Fortunately, there is growing momentum around better supporting refugee education. In December of 2018, the United Nations General Assembly affirmed the Global Compact for Refugees. Premised on the recognition that a sustainable solution to refugee situations cannot be achieved without international cooperation, the Compact provides a blueprint for governments, international organizations, and other stakeholders to ensure that “host communities get the support they need and that refugees can lead productive lives.” The Compact seeks to ease the pressures on host countries; enhance refugee self-reliance; expand access to third-country solutions; and support conditions in countries of origin for return in safety and dignity.
But the world’s displaced population is now larger than at any time since World War II, and with a focus on food and shelter, only 2 percent of humanitarian aid is spent on education – even though the average displacement period is now between 10 and 26 years. As a result, “many migrants in poorer countries end up in slums with limited access to a free education,” said Manos Antoninis, director of the Global Education Monitoring Report at UNESCO, in a statement released at the Global Refugee Forum. “In richer countries they are often segregated into schools in disadvantaged neighborhoods.”

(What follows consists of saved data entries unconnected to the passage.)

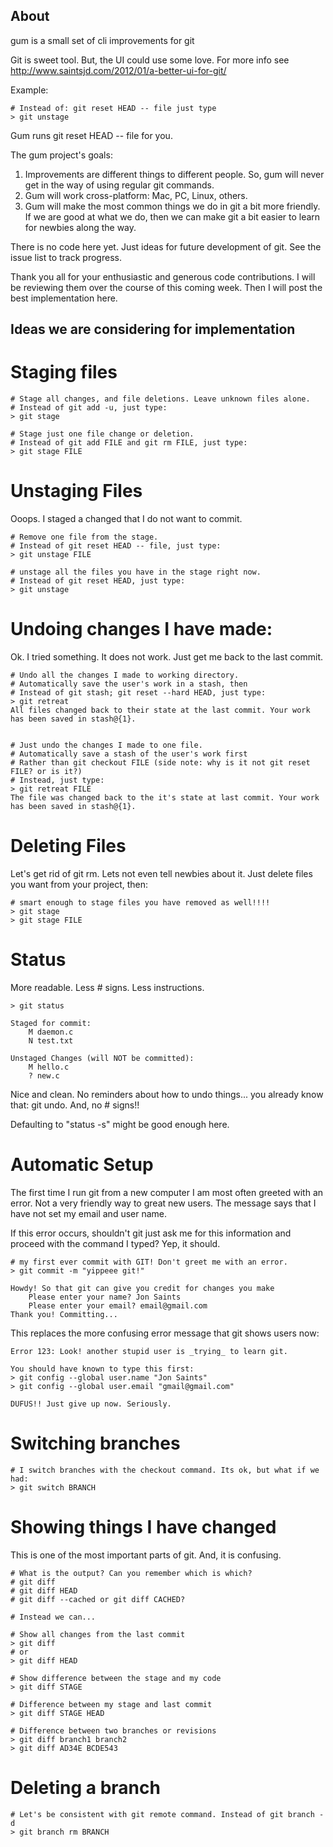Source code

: About
----------

gum is a small set of cli improvements for git

Git is sweet tool. But, the UI could use some love. For more info see
http://www.saintsjd.com/2012/01/a-better-ui-for-git/ ‎

Example:

    # Instead of: git reset HEAD -- file just type
    > git unstage

Gum runs git reset HEAD -- file for you.

The gum project's goals:
  1. Improvements are different things to different people. So, gum will never get in the way of using regular git commands.
  1. Gum will work cross-platform: Mac, PC, Linux, others.
  1. Gum will make the most common things we do in git a bit more friendly. If we are good at what we do, then we can make git a bit easier to learn for newbies along the way. 

There is no code here yet. Just ideas for future development of git. See the issue list to track progress.

Thank you all for your enthusiastic and generous code contributions. I will be reviewing them over the course of this coming week. Then I will post the best implementation here.


Ideas we are considering for implementation
--------

Staging files
========

    # Stage all changes, and file deletions. Leave unknown files alone.
    # Instead of git add -u, just type:
    > git stage

    # Stage just one file change or deletion.
    # Instead of git add FILE and git rm FILE, just type:
    > git stage FILE

Unstaging Files
========

Ooops. I staged a changed that I do not want to commit.

    # Remove one file from the stage.
    # Instead of git reset HEAD -- file, just type:
    > git unstage FILE

    # unstage all the files you have in the stage right now.
    # Instead of git reset HEAD, just type:
    > git unstage

Undoing changes I have made:
========

Ok. I tried something. It does not work. Just get me back to the last commit.

    # Undo all the changes I made to working directory.
    # Automatically save the user's work in a stash, then
    # Instead of git stash; git reset --hard HEAD, just type:
    > git retreat
    All files changed back to their state at the last commit. Your work has been saved in stash@{1}. 
    

    # Just undo the changes I made to one file.
    # Automatically save a stash of the user's work first
    # Rather than git checkout FILE (side note: why is it not git reset FILE? or is it?)
    # Instead, just type:
    > git retreat FILE
    The file was changed back to the it's state at last commit. Your work has been saved in stash@{1}. 

Deleting Files
========

Let's get rid of git rm. Lets not even tell newbies about it. Just delete files you want from your project, then:

    # smart enough to stage files you have removed as well!!!!
    > git stage
    > git stage FILE

Status
========

More readable. Less # signs. Less instructions.

    > git status

    Staged for commit:
        M daemon.c
        N test.txt

    Unstaged Changes (will NOT be committed):
        M hello.c
        ? new.c

Nice and clean. No reminders about how to undo things... you already know that: git undo. And, no # signs!!

Defaulting to "status -s" might be good enough here. 

Automatic Setup
========

The first time I run git from a new computer I am most often greeted with an error. Not a very friendly way to great new users. The message says that I have not set my email and user name.

If this error occurs, shouldn't git just ask me for this information and proceed with the command I typed? Yep, it should.

    # my first ever commit with GIT! Don't greet me with an error.
    > git commit -m "yippeee git!"

    Howdy! So that git can give you credit for changes you make
        Please enter your name? Jon Saints
        Please enter your email? email@gmail.com
    Thank you! Committing...

This replaces the more confusing error message that git shows users now:

    Error 123: Look! another stupid user is _trying_ to learn git. 

    You should have known to type this first:
    > git config --global user.name "Jon Saints"
    > git config --global user.email "gmail@gmail.com"

    DUFUS!! Just give up now. Seriously.

Switching branches
========

    # I switch branches with the checkout command. Its ok, but what if we had:
    > git switch BRANCH

Showing things I have changed
========

This is one of the most important parts of git. And, it is confusing.

    # What is the output? Can you remember which is which?
    # git diff
    # git diff HEAD
    # git diff --cached or git diff CACHED?

    # Instead we can... 

    # Show all changes from the last commit
    > git diff
    # or
    > git diff HEAD

    # Show difference between the stage and my code
    > git diff STAGE

    # Difference between my stage and last commit
    > git diff STAGE HEAD

    # Difference between two branches or revisions
    > git diff branch1 branch2
    > git diff AD34E BCDE543

Deleting a branch
========

    # Let's be consistent with git remote command. Instead of git branch -d
    > git branch rm BRANCH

Robert Ochan Leomoi, a panelist in the discussion led by Mendenhall who has lived and taught as a refugee in Kenya’s Dadaab Refugee Complex, for a number of years, said that as a teacher, he has faced challenges that include threats to his physical safety, food insecurity, outdated textbooks and other poor resources, poor compensation, bureaucratic barriers that prevent the professional advancement of refugee teachers, and overcrowded classrooms in which the average student-to-teacher ratio is 90 to 1.
Most teachers are untrained and work based on what they learned as students in the classroom. There is no critical thinking about content and learners aren’t learning.
—Robert Ochan Leomoi
Also, “most teachers are untrained and work based on what they learned as students in the classroom,” Leomoi said. “There is no critical thinking about content and learners aren’t learning.”
Mendenhall called for “major improvements” to “support robust and continuous professional development opportunities for teachers, to value their contributions through equitable compensation structures that ensure a livable wage, and to provide pathways toward professional certification that are recognized across borders.”
The Forum’s panel discussion was the prelude to a larger event that Mendenhall and colleagues at INEE, UNESCO, Education International, and Oxfam are planning on teachers in crisis contexts that will be held during the coming year. Meanwhile, the Forum triggered more than $350 million in pledges from participating organizations to improve refugees’ access to learning.